November 13, 2007

"Out of the abundance of the heart"

Brigham Young February 24, 1856 Words are powerful, though our language, as it is, is imperfect and leaves much to be desired. The gift of tongues, in my opinion, involves not only the ability to speak other or unknown languages, but to speak one's own in the best possible, and most appropriate way. In addition to being powerful, our words can be revealing. In one New Testament account, Jesus Christ made this profound declaration:

A good man out of the good treasure of his heart bringeth forth that which is good; and an evil man out of the evil treasure of his heart bringeth forth that which is evil: for of the abundance of the heart his mouth speaketh (Luke 6:45).
In a rather heated discourse on why local lawyers were angering Brigham Young, he made a similar statement regarding the words we speak.

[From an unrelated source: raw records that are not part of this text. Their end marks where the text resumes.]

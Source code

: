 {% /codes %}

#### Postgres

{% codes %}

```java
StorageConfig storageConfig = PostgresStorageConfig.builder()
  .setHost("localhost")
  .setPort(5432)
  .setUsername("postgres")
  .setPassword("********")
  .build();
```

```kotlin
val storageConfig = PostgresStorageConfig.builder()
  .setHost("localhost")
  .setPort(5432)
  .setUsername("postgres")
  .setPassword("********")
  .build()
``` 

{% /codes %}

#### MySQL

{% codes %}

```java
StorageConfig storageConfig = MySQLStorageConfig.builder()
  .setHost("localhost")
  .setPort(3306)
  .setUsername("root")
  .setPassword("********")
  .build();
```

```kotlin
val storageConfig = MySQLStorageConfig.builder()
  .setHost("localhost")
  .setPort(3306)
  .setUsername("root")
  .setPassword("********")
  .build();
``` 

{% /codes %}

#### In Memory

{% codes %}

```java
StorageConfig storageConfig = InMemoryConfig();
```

Brigham had an unusual method of ascertaining the state of any particular member or government official. He would very occasionally invite individuals to speak in the Tabernacle if their loyalty was somewhat questionable. This allowed him to hear them out in public, and he believed it would verify their honesty, or lack of it. From there, he could see where the person stood:
We can form some kind of an idea how a man feels by looking at him, but if you wish a man to portray himself faithfully you must get him to talk, and I will insure that the organs of speech will show out the true state of the mind, sooner or later, and reveal the fruit of his heart. No man can hide it if he is allowed to talk; he will be sure to manifest his true feelings... Men will portray what is in their hearts, when they talk freely, and they cannot keep from it. This is the way in which the Lord will exhibit the hearts of the children of men. Will He take out their hearts and show them to the people? No, for that would not exhibit the fruit of their hearts; but He will draw them into circumstances which will compel them to manifest what is in them. Let a man rise up here and talk, and freely express his thoughts, and you can judge of what spirit he is (Journal of Discourses 3:246).

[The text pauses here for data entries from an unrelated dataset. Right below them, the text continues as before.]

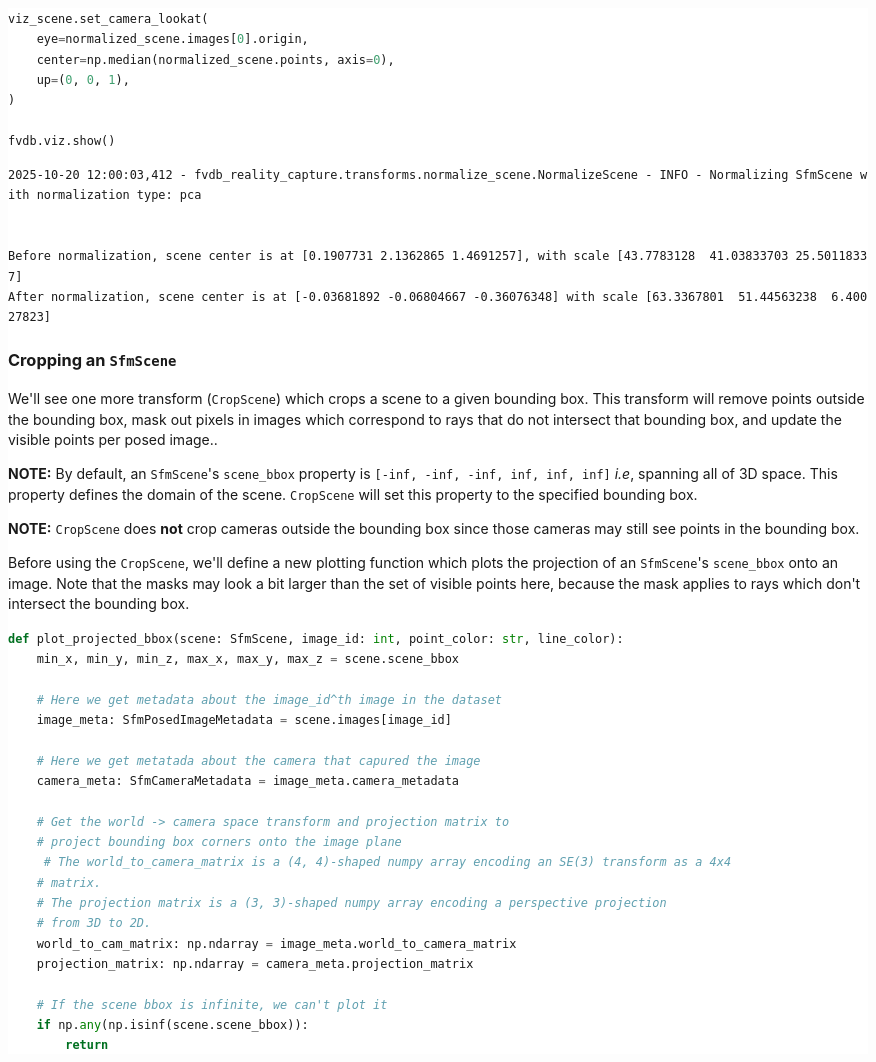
 ```python
viz_scene.set_camera_lookat(
    eye=normalized_scene.images[0].origin,
    center=np.median(normalized_scene.points, axis=0),
    up=(0, 0, 1),
)

fvdb.viz.show()

```

    2025-10-20 12:00:03,412 - fvdb_reality_capture.transforms.normalize_scene.NormalizeScene - INFO - Normalizing SfmScene with normalization type: pca


    Before normalization, scene center is at [0.1907731 2.1362865 1.4691257], with scale [43.7783128  41.03833703 25.50118337]
    After normalization, scene center is at [-0.03681892 -0.06804667 -0.36076348] with scale [63.3367801  51.44563238  6.40027823]




<video autoplay loop controls muted width="100%">
    <source src="https://fvdb-data.s3.us-east-2.amazonaws.com/fvdb-reality-capture/view_normalization.mp4" type="video/mp4" />
</video>



### Cropping an `SfmScene`
We'll see one more transform (`CropScene`) which crops a scene to a given bounding box. This transform will remove points outside the bounding box, mask out pixels in images which correspond to rays that do not intersect that bounding box, and update the visible points per posed image..

**NOTE:** By default, an `SfmScene`'s `scene_bbox` property is `[-inf, -inf, -inf, inf, inf, inf]` *i.e*, spanning all of 3D space. This property defines the domain of the scene. `CropScene` will set this property to the specified bounding box.

**NOTE:** `CropScene` does **not** crop cameras outside the bounding box since those cameras may still see points in the bounding box.

Before using the `CropScene`, we'll define a new plotting function which plots the projection of an `SfmScene`'s `scene_bbox` onto an image. Note that the masks may look a bit larger than the set of visible points here, because the mask applies to rays which don't intersect the bounding box.


```python
def plot_projected_bbox(scene: SfmScene, image_id: int, point_color: str, line_color):
    min_x, min_y, min_z, max_x, max_y, max_z = scene.scene_bbox

    # Here we get metadata about the image_id^th image in the dataset
    image_meta: SfmPosedImageMetadata = scene.images[image_id]

    # Here we get metatada about the camera that capured the image
    camera_meta: SfmCameraMetadata = image_meta.camera_metadata

    # Get the world -> camera space transform and projection matrix to
    # project bounding box corners onto the image plane
     # The world_to_camera_matrix is a (4, 4)-shaped numpy array encoding an SE(3) transform as a 4x4
    # matrix.
    # The projection matrix is a (3, 3)-shaped numpy array encoding a perspective projection
    # from 3D to 2D.
    world_to_cam_matrix: np.ndarray = image_meta.world_to_camera_matrix
    projection_matrix: np.ndarray = camera_meta.projection_matrix

    # If the scene bbox is infinite, we can't plot it
    if np.any(np.isinf(scene.scene_bbox)):
        return
```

It would do us all well to consider what we say, and how it reflects on who we really are on the inside. In the April 2007 General Conference, Elder Jeffery R. Holland devoted his entire address to the subject of keeping our tongues in check.[1] He quoted the epistle of James, saying:
For in many things we offend all. If any man offend not in word, the same is a perfect man, and able also to bridle the whole body (James 3:2).
Elder Holland continued:
The voice that bears profound testimony, utters fervent prayer, and sings the hymns of Zion can be the same voice that berates and criticizes, embarrasses and demeans, inflicts pain and destroys the spirit of oneself and of others in the process. "Out of the same mouth proceedeth blessing and cursing," James grieves. "My brethren [and sisters], these things ought not so to be" [see James 3:2-10].
Evaluate yourself with the questions Elder Holland recommended to all the saints:
Is this something we could all work on just a little? Is this an area in which we could each try to be a little more like a "perfect" man or woman?
Footnotes: [1] "The Tongue of Angels," Elder Jeffery R. Holland, April 2007 General Conference.